Aim of the exercise:
Search the records for the word "sidepanel". Copy every line where it appears.

Stored entries:

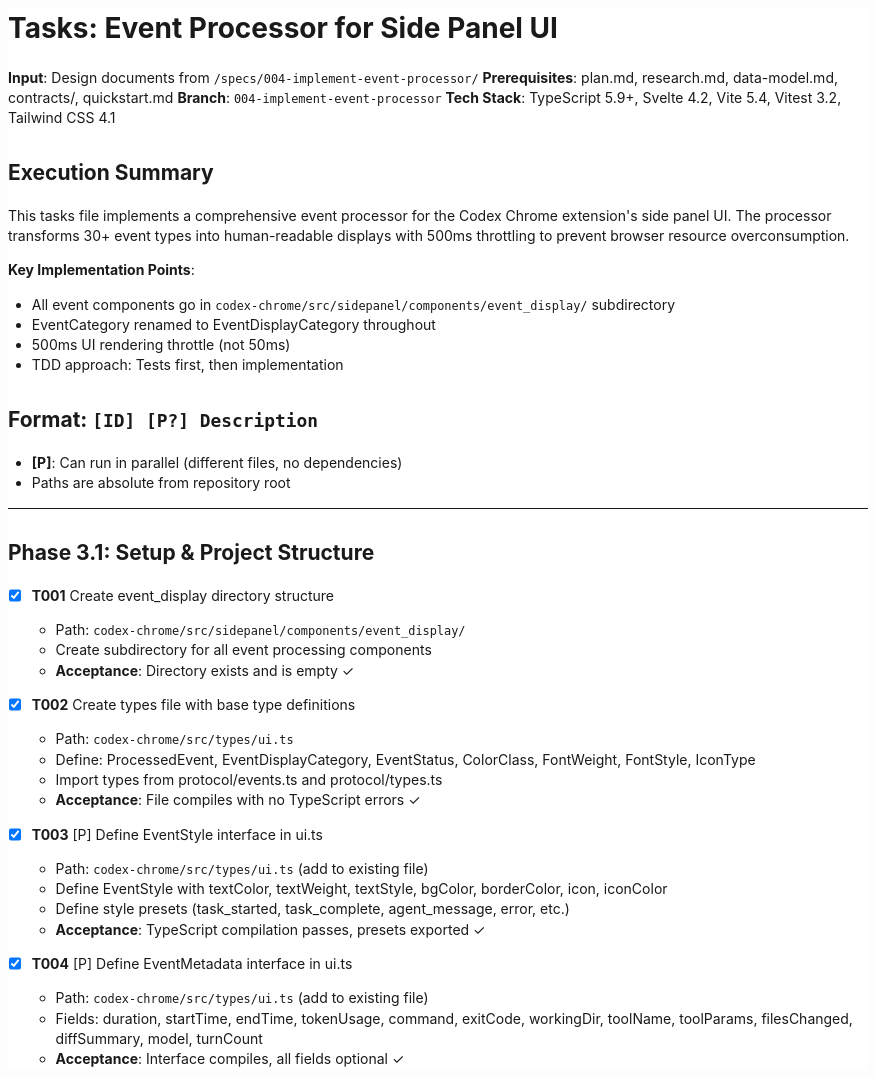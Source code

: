 # Tasks: Event Processor for Side Panel UI

**Input**: Design documents from `/specs/004-implement-event-processor/`
**Prerequisites**: plan.md, research.md, data-model.md, contracts/, quickstart.md
**Branch**: `004-implement-event-processor`
**Tech Stack**: TypeScript 5.9+, Svelte 4.2, Vite 5.4, Vitest 3.2, Tailwind CSS 4.1

## Execution Summary

This tasks file implements a comprehensive event processor for the Codex Chrome extension's side panel UI. The processor transforms 30+ event types into human-readable displays with 500ms throttling to prevent browser resource overconsumption.

**Key Implementation Points**:
- All event components go in `codex-chrome/src/sidepanel/components/event_display/` subdirectory
- EventCategory renamed to EventDisplayCategory throughout
- 500ms UI rendering throttle (not 50ms)
- TDD approach: Tests first, then implementation

## Format: `[ID] [P?] Description`
- **[P]**: Can run in parallel (different files, no dependencies)
- Paths are absolute from repository root

---

## Phase 3.1: Setup & Project Structure

- [x] **T001** Create event_display directory structure
  - Path: `codex-chrome/src/sidepanel/components/event_display/`
  - Create subdirectory for all event processing components
  - **Acceptance**: Directory exists and is empty ✓

- [x] **T002** Create types file with base type definitions
  - Path: `codex-chrome/src/types/ui.ts`
  - Define: ProcessedEvent, EventDisplayCategory, EventStatus, ColorClass, FontWeight, FontStyle, IconType
  - Import types from protocol/events.ts and protocol/types.ts
  - **Acceptance**: File compiles with no TypeScript errors ✓

- [x] **T003** [P] Define EventStyle interface in ui.ts
  - Path: `codex-chrome/src/types/ui.ts` (add to existing file)
  - Define EventStyle with textColor, textWeight, textStyle, bgColor, borderColor, icon, iconColor
  - Define style presets (task_started, task_complete, agent_message, error, etc.)
  - **Acceptance**: TypeScript compilation passes, presets exported ✓

- [x] **T004** [P] Define EventMetadata interface in ui.ts
  - Path: `codex-chrome/src/types/ui.ts` (add to existing file)
  - Fields: duration, startTime, endTime, tokenUsage, command, exitCode, workingDir, toolName, toolParams, filesChanged, diffSummary, model, turnCount
  - **Acceptance**: Interface compiles, all fields optional ✓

Exercise answer:
- All event components go in `codex-chrome/src/sidepanel/components/event_display/` subdirectory
  - Path: `codex-chrome/src/sidepanel/components/event_display/`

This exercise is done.